Minimax Linear Regulator Problems for Positive Systems

TL;DR

This paper develops explicit solutions for a minimax linear regulator problem in positive systems, enabling robust control under disturbances with applications to large-scale water networks.

Contribution

It introduces a novel minimax LR framework for positive LTI systems with explicit solutions and a fixed-point method for infinite horizon problems.

Findings

Explicit solutions derived for finite and infinite horizons.

A fixed-point method for infinite horizon case.
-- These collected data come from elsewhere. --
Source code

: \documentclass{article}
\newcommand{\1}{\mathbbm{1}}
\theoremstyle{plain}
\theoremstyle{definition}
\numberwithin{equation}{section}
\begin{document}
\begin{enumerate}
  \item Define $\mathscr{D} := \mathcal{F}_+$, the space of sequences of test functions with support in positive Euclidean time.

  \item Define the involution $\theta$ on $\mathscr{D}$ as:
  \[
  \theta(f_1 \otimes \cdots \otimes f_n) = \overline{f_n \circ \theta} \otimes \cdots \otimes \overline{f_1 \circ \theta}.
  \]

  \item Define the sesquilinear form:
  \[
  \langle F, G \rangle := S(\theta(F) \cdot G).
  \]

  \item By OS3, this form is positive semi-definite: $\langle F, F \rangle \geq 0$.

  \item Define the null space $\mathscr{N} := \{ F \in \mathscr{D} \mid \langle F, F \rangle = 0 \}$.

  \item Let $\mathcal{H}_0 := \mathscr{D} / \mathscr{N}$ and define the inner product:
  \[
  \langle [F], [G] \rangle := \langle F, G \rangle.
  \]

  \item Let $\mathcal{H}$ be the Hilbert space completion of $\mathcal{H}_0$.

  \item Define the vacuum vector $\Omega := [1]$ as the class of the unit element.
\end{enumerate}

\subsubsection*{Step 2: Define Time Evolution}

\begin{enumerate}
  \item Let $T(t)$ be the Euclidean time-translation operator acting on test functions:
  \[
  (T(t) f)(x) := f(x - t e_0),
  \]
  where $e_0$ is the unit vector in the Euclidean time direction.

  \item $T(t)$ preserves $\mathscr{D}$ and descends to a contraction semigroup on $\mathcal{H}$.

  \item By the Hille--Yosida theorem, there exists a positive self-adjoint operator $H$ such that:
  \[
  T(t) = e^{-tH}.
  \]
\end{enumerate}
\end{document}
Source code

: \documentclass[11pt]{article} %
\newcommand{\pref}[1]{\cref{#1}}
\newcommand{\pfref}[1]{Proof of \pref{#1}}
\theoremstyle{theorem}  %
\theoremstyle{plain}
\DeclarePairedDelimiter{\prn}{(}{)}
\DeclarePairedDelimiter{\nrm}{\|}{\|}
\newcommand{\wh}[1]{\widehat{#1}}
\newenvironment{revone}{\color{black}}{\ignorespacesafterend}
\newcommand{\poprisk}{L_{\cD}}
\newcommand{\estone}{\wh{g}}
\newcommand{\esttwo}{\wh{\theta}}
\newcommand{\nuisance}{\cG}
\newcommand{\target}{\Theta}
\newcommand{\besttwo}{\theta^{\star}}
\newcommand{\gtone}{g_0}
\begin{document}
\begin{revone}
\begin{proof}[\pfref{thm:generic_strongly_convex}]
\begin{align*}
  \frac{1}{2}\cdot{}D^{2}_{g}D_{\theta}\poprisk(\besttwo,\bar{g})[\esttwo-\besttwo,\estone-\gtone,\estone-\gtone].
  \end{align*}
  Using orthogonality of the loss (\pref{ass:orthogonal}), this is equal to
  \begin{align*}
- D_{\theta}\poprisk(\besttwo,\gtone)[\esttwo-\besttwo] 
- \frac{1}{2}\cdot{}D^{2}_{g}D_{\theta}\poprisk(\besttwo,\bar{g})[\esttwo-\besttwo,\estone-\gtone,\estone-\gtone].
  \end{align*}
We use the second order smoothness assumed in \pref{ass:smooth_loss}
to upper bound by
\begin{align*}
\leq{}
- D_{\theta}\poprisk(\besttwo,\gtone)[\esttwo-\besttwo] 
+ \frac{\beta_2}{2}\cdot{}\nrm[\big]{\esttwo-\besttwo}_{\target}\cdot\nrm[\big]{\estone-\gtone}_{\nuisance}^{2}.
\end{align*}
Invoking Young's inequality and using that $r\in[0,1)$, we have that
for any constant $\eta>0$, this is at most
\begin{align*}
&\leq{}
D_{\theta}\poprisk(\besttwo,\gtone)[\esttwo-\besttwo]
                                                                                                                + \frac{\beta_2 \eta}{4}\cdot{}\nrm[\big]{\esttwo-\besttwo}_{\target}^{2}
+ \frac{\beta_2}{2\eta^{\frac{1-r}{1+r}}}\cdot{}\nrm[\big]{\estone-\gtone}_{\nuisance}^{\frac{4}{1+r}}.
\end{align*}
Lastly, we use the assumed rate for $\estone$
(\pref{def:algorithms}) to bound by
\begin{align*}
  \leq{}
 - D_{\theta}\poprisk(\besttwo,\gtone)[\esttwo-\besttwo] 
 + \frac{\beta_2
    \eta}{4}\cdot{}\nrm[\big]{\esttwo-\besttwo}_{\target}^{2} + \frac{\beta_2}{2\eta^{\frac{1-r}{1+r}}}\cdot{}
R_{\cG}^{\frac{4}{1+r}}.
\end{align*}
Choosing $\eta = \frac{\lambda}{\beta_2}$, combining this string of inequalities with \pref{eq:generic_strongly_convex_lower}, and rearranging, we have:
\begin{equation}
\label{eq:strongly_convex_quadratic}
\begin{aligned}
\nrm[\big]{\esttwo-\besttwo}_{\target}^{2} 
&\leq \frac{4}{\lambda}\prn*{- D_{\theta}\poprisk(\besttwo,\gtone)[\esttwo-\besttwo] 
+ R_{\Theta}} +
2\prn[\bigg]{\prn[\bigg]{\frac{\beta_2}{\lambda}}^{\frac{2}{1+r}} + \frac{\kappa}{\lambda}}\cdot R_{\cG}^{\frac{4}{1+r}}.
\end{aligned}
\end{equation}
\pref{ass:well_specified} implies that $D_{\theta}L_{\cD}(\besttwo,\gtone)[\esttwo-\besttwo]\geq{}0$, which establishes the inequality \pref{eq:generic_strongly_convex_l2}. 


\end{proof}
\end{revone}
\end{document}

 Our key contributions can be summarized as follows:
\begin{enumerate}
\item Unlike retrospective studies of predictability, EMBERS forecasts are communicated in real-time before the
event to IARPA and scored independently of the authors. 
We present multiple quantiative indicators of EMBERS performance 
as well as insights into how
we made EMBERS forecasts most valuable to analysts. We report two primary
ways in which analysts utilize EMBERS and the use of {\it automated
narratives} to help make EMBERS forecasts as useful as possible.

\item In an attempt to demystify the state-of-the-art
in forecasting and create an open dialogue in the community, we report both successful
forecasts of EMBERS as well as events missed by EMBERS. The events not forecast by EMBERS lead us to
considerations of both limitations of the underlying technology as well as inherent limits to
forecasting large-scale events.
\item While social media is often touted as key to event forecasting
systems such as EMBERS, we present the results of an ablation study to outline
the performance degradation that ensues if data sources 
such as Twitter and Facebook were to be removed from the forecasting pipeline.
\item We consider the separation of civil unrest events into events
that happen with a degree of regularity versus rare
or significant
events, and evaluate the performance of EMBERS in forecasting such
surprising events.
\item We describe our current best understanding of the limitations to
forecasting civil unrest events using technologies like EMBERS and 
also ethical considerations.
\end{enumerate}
Application to large-scale water management network.

Abstract

Explicit solutions to optimal control problems are rarely obtainable. Of particular interest are the explicit solutions derived for minimax problems, providing a framework to address adversarial conditions and uncertainty. This work considers a multi-disturbance minimax Linear Regulator (LR) framework for positive linear time-invariant systems in continuous time, which, analogous to the Linear-Quadratic Regulator (LQR) problem, can be utilized for the stabilization of positive systems. The problem is studied for nonnegative and state-bounded disturbances. Dynamic programming theory is leveraged to derive explicit solutions to the minimax LR problem for both finite and infinite time horizons. In addition, a fixed-point method is proposed that computes the solution for the infinite horizon case, and the minimum L1-induced gain of the system is studied. We motivate the prospective scalability properties of our framework with a large-scale water management network.